In an interview, on the sidelines of the News18 Rising India Summit
, Krugman spoke about manufacturing, his changing perception of Narendra Modi and the US-India trade wars. If you look around our cities here in India, you see an India on the rise. Yet, one half that depends on agriculture is very upset about falling commodity prices and generally unprofitable prices. So how do large developing countries with substantial rural populations grow?
The answer is always some combination of migration. In fact, some people will want to move. But you also have to invest in rural areas. I was struck listening to Prime Minister Modi talk about rural electrification, which was a major theme of the US policy about 80 years ago. If you look, Brazil trying to invest in rural development program and healthcare. India has same per capita GDP as Japan in the 1960s and has the same per capita GDP in Italy in 1950s. 70 years later Italy still has a pretty backward self despite a lot of investment. I don’t think you can expect the problem to be ever fully solved, but it can mitigate by a combination of migration and public investment. Q. What's your view about India from outside?
It is paradoxical. There is still immense poverty. It is still very backward. The cities are busy but there is still a lot of poverty. On the other hand, the dynamism is to a degree that, a few years ago would have seemed inconceivable few years ago. The amount of wealth and the number of sophisticated people one encounters (in India) in media and academics, in business in remarkably high. So, it looks like a country on its way up and given the size, that can change the whole world. Q. In terms of PPP, India is the third largest economy in the world. Do you think it is okay to describe India as an economic superpower now?

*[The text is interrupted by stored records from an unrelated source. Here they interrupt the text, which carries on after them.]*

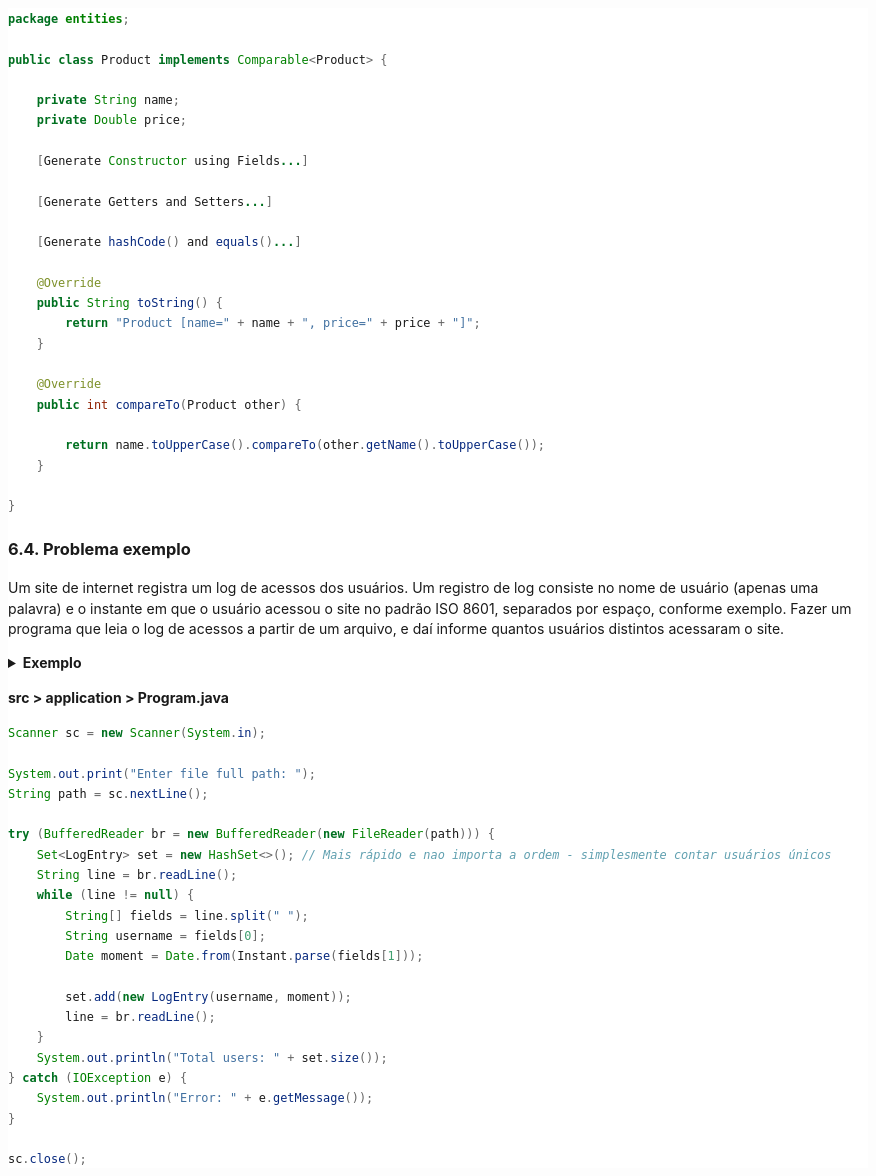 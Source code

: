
 ```java
package entities;

public class Product implements Comparable<Product> {

    private String name;
    private Double price;

    [Generate Constructor using Fields...]

    [Generate Getters and Setters...]

    [Generate hashCode() and equals()...]

    @Override
    public String toString() {
        return "Product [name=" + name + ", price=" + price + "]";
    }
    
    @Override
    public int compareTo(Product other) {

        return name.toUpperCase().compareTo(other.getName().toUpperCase());
    }
    
}
```

### 6.4. Problema exemplo

Um site de internet registra um log de acessos dos usuários. Um
registro de log consiste no nome de usuário (apenas uma palavra) e o
instante em que o usuário acessou o site no padrão ISO 8601,
separados por espaço, conforme exemplo. Fazer um programa que leia
o log de acessos a partir de um arquivo, e daí informe quantos usuários
distintos acessaram o site.

<details close="close" align="left"><summary><b>Exemplo</b></summary></details>

**src > application > Program.java**

```java
Scanner sc = new Scanner(System.in);

System.out.print("Enter file full path: ");
String path = sc.nextLine();

try (BufferedReader br = new BufferedReader(new FileReader(path))) {
    Set<LogEntry> set = new HashSet<>(); // Mais rápido e nao importa a ordem - simplesmente contar usuários únicos
    String line = br.readLine();
    while (line != null) {
        String[] fields = line.split(" ");
        String username = fields[0];
        Date moment = Date.from(Instant.parse(fields[1]));
        
        set.add(new LogEntry(username, moment));
        line = br.readLine();
    }
    System.out.println("Total users: " + set.size());
} catch (IOException e) {
    System.out.println("Error: " + e.getMessage());
}

sc.close();
```

[A]: ../../Images/javaWrapperTypes.png
[B]: ../../Images/hashCode.png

Yes, I think. Although you need to be a little right there. The standards to be a superpower keeps on rising. But, India is still considerably smaller than either China and the US. It's not on the same scale. In some ways, India is where Japan has been for some time. It is a very important economic power but not quite in the first rank and it is probably going to stay in that position for a while. But its a big power. People would want to take India's views on everything, from international trade policy to security policy very seriously.
Q. The Indian Prime Minister has laid a remarkable focus on Make in India. We have remained a service economy, how does it pan out?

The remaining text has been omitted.